For the study, Deloitte says it used various models from publicly available information to assess the correlation between broadband availability and economic prosperity. Deloitte says its report substantiates three hypotheses.

First, that broadband expansion is long overdue. According to its analysis, if the U.S. had expanded broadband access by just 10% in 2016, that would have led to more than 806,000 additional jobs in 2019 (in other words, an annual creation of around 269,000 positions).

Second, Deloitte asserts that if, in 2016, the U.S. added just 10 Mbps to average internet download speeds, by 2019 this would have led to roughly 139,000 additional jobs in the country (however, Deloitte says its “analysis also indicates diminishing returns with the rate of job growth slowing as speeds continue to increase”).

And finally, the report states if the U.S. had taken the initiative to increase broadband access by a mere 10% in 2015, the result would have been more than 875,000 new jobs— as well as around $186 billion in extra-economic production.

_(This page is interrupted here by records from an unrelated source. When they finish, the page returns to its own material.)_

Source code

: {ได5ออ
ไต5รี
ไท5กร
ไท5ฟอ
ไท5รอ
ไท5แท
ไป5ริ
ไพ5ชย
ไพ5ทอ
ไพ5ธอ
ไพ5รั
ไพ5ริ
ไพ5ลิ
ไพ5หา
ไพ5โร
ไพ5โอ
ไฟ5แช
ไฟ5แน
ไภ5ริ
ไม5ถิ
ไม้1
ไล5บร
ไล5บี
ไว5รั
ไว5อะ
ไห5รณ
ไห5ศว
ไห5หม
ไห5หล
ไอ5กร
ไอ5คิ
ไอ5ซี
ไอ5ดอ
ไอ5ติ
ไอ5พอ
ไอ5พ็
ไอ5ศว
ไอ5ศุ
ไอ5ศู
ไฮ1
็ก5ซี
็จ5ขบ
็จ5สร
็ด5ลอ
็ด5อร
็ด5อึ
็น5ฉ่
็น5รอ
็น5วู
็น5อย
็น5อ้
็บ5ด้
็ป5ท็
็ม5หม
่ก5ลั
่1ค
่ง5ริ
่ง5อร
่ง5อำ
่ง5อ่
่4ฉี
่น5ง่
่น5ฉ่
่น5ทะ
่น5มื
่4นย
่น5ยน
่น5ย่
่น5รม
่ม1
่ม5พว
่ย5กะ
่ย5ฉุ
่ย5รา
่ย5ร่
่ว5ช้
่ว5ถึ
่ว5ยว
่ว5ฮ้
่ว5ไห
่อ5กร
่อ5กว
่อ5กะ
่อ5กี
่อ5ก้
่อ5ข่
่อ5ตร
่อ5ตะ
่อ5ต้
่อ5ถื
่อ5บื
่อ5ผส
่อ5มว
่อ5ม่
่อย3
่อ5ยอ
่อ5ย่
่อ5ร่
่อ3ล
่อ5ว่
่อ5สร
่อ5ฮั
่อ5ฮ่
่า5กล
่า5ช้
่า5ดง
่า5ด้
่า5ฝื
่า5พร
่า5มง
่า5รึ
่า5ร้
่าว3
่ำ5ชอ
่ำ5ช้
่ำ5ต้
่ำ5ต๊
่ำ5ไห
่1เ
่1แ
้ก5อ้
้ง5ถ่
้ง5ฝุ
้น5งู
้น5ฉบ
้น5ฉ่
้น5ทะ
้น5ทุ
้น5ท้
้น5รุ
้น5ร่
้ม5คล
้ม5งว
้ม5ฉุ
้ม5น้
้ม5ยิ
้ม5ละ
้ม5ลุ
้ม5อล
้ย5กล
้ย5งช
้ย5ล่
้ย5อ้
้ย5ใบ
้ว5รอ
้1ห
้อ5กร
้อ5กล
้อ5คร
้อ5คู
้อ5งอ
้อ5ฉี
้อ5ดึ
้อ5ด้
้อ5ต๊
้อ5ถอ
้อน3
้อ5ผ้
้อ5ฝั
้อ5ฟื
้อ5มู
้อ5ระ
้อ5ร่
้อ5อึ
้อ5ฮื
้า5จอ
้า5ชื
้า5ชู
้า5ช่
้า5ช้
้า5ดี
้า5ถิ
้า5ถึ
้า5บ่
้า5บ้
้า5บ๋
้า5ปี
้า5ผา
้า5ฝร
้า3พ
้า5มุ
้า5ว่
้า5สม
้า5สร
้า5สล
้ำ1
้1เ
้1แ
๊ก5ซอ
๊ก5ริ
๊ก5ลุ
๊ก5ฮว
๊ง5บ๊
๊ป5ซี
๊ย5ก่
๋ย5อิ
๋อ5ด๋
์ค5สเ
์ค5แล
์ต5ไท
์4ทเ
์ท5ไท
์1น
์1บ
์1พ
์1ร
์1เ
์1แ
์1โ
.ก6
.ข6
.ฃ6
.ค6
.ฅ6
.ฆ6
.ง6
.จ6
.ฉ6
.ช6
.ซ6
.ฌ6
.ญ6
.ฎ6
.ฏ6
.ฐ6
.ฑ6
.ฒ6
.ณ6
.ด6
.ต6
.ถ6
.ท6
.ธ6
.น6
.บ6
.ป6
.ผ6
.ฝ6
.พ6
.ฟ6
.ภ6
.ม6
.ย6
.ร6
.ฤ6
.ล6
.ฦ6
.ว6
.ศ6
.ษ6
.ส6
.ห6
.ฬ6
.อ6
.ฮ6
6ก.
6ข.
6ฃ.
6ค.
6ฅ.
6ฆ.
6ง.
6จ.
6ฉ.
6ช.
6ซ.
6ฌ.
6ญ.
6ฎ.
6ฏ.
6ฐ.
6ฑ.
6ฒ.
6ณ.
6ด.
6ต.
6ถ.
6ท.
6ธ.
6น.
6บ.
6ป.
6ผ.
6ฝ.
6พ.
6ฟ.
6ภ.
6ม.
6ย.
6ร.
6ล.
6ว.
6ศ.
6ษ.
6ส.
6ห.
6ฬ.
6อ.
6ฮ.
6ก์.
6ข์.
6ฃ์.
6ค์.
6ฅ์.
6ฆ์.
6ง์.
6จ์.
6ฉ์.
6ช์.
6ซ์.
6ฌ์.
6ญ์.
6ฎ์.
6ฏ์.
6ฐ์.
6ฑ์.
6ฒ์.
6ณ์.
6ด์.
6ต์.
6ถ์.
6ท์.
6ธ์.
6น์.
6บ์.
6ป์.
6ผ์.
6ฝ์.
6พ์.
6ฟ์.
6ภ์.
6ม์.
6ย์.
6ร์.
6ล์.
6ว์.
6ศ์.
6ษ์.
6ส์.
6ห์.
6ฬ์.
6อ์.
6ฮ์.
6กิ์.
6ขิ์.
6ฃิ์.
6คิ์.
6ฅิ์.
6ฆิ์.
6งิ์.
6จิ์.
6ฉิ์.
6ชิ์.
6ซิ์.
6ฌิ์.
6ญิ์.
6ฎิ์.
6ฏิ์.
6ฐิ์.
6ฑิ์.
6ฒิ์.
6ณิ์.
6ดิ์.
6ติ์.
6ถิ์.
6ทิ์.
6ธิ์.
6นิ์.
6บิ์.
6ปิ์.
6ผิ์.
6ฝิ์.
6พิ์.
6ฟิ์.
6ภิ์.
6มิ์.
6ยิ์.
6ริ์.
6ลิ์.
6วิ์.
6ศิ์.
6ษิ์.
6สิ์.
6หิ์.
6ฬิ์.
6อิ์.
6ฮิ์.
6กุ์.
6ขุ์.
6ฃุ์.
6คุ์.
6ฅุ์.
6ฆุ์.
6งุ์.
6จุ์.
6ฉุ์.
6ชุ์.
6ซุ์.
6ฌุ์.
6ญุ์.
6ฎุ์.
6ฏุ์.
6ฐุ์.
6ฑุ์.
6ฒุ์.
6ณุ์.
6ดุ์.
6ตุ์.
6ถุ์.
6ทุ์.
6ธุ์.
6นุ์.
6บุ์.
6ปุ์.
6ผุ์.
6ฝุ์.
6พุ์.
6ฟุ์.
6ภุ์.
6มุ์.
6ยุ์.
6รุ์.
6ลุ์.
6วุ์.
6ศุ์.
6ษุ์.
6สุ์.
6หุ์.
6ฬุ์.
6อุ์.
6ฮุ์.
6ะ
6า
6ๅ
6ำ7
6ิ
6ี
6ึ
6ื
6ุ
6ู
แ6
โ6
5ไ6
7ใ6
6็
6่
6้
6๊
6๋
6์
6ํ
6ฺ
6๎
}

“When it comes to the public or private broadband investments to close the digital divide, the economic benefits are clear,” Jack Fritz, principal at Deloitte, said in a press release. But such an endeavor, he added, “will require stakeholders to navigate potentially competing priorities across emerging technologies that can meet needs in the near-term, the long-term desires for faster speeds, and financial support for devices and in-home equipment.”